This was a great week for reviewing "community building" resources in my world. I discovered Josh Berkus's recent Java One presentation, "Ten Ways to Destroy Your Community", and I received my reviewer's copy of Jono Bacon's "The Art of Community". [srw — I was a pre-publication reviewer for Jono.]
Berkus's presentation is absolutely brilliant. After pointing out very tongue-in-cheek why your community is such a painful group of people (e.g. "They mess up your marketing plans by doing their own marketing and PR" or "They mess up your product plans with unexpected innovation"), he proceeds to give you a perfect run down of ten ways to be rid of them with excellent examples. In order:
- Difficult Tools
- Encourage Poisonous People
- Don't Document Anything
- Closed Door Meetings
- Lots of Legalese
- Bad Liaison
- Governance Obfuscation
- Screw Around with Licences
- Stop Outside Committers
- Be Silent
The sad part of this list is how true it is.
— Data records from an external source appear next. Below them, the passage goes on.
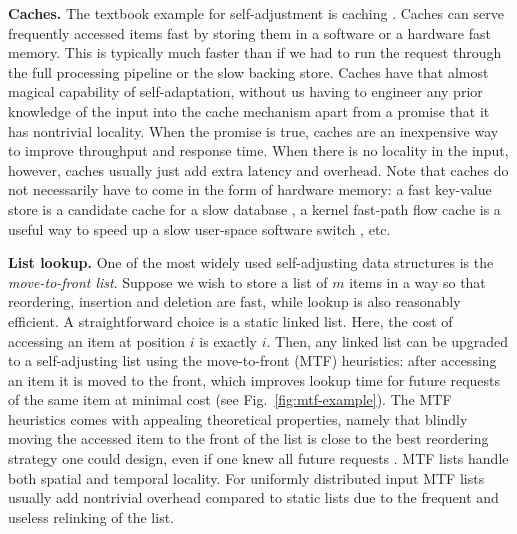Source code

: \noindent%
\textbf{Caches.} %
The textbook example for self-adjustment is caching \cite{295603, rottenstreich2016optimal, 271208}. Caches can serve frequently accessed items fast by storing them in a  software or a hardware fast memory. This is typically much faster than if we had to run the request through the full processing pipeline or the slow backing store. Caches have that almost magical capability of self-adaptation, without us having to engineer any prior knowledge of the input into the cache mechanism apart from a promise that it has nontrivial locality. When the promise is true, caches are an inexpensive way to improve throughput and response time. When there is no locality in the input, however, caches usually just add extra latency and overhead. Note that caches do not necessarily have to come in the form of hardware memory: a fast key-value store is a candidate cache for a slow database \cite{10.5555/1012889.1012894}, a kernel fast-path flow cache is a useful way to speed up a slow user-space software switch \cite{188960}, etc.



\noindent%
\textbf{List lookup.} %
One of the most widely used self-adjusting data structures is the \emph{move-to-front list}. Suppose we wish to store a list of $m$ items in a way so that reordering, insertion and deletion are fast, while lookup is also reasonably efficient. A straightforward choice is a static linked list. Here, the cost of accessing an item at position $i$ is exactly $i$. Then, any linked list can be upgraded to a self-adjusting list using the move-to-front (MTF) heuristics: after accessing an item it is moved to the front, which improves lookup time for future requests of the same item at minimal cost (see Fig.~\ref{fig:mtf-example}). The MTF heuristics comes with appealing theoretical properties, namely that blindly moving the accessed item to the front of the list is close to the best reordering strategy one could design, even if one knew all future requests \cite{SleatorT85}. MTF lists handle both spatial and temporal locality. For uniformly distributed input MTF lists usually add nontrivial overhead compared to static lists due to the frequent and useless relinking of the list.

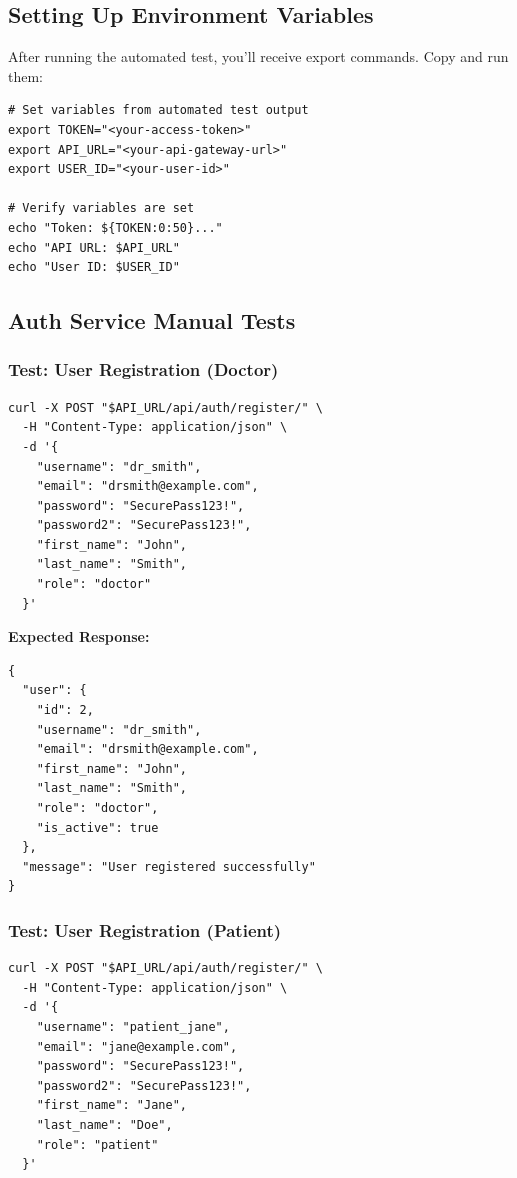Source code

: \documentclass[12pt,a4paper]{article}
\begin{document}
\subsection{Setting Up Environment Variables}
After running the automated test, you'll receive export commands. Copy and run them:

\begin{lstlisting}[style=bash]
# Set variables from automated test output
export TOKEN="<your-access-token>"
export API_URL="<your-api-gateway-url>"
export USER_ID="<your-user-id>"

# Verify variables are set
echo "Token: ${TOKEN:0:50}..."
echo "API URL: $API_URL"
echo "User ID: $USER_ID"
\end{lstlisting}

\subsection{Auth Service Manual Tests}

\subsubsection{Test: User Registration (Doctor)}
\begin{lstlisting}[style=bash]
curl -X POST "$API_URL/api/auth/register/" \
  -H "Content-Type: application/json" \
  -d '{
    "username": "dr_smith",
    "email": "drsmith@example.com",
    "password": "SecurePass123!",
    "password2": "SecurePass123!",
    "first_name": "John",
    "last_name": "Smith",
    "role": "doctor"
  }'
\end{lstlisting}

\textbf{Expected Response:}
\begin{lstlisting}[style=json]
{
  "user": {
    "id": 2,
    "username": "dr_smith",
    "email": "drsmith@example.com",
    "first_name": "John",
    "last_name": "Smith",
    "role": "doctor",
    "is_active": true
  },
  "message": "User registered successfully"
}
\end{lstlisting}

\subsubsection{Test: User Registration (Patient)}
\begin{lstlisting}[style=bash]
curl -X POST "$API_URL/api/auth/register/" \
  -H "Content-Type: application/json" \
  -d '{
    "username": "patient_jane",
    "email": "jane@example.com",
    "password": "SecurePass123!",
    "password2": "SecurePass123!",
    "first_name": "Jane",
    "last_name": "Doe",
    "role": "patient"
  }'
\end{lstlisting}
\end{document}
While Josh picked examples from his experiences, too often you visit a site to evaluate a company-led (or consortia-led) open source project to find too many of these counter principles in play.
Jono's book was published last Summer. His lyrical metal prose conveys his brilliant experiences over past years in community involvement, then community development, culminating in one of the best led community examples around Ubuntu. While Jono's eleven chapters don't align neatly with Josh's ten weapons of mass distraction, there is method and madness to attack each of the problems (or hopefully to avoid them altogether).
- Difficult Tools [Chapter 5]
- Encourage Poisonous People [Chapter 9]
- Don't Document Anything [Chapters 3-5]
- Closed Door Meetings [Chapter 3,4,8]
- Lots of Legalese[Chapter 8]
- Bad Liaison [Chapter 11]
- Governance Obfuscation [Chapter 8]
- Screw Around with Licences [Chapters 1,2,8]
- Stop Outside Committers [Chapters 4,8]
- Be Silent [Chapter 3]
If you need a quick litmus test to check on your community, read the presentation. Once you [honestly] suspect there may be a problem [or two], dig into book. Enjoy.
Berkus is one of best in open source. I haven't bet Jono but it is obvious that he gets it too, and that is there's more to open source success than just code. There are very real human aspects that get lost and forgotten because we're all collaborating virtually.
I saw Gentoo implode from poisonous people and anarchy. There were excellent coders in that community producing excellent code, but the best code in the world will never make it on its own. It is the -community- that eventually makes or breaks a project. Same holds true for corporate-led code.
(ok, there are still great coders working on that project, but you'll never see it back at the top of distrowatch and it will sadly never live up to its full potential)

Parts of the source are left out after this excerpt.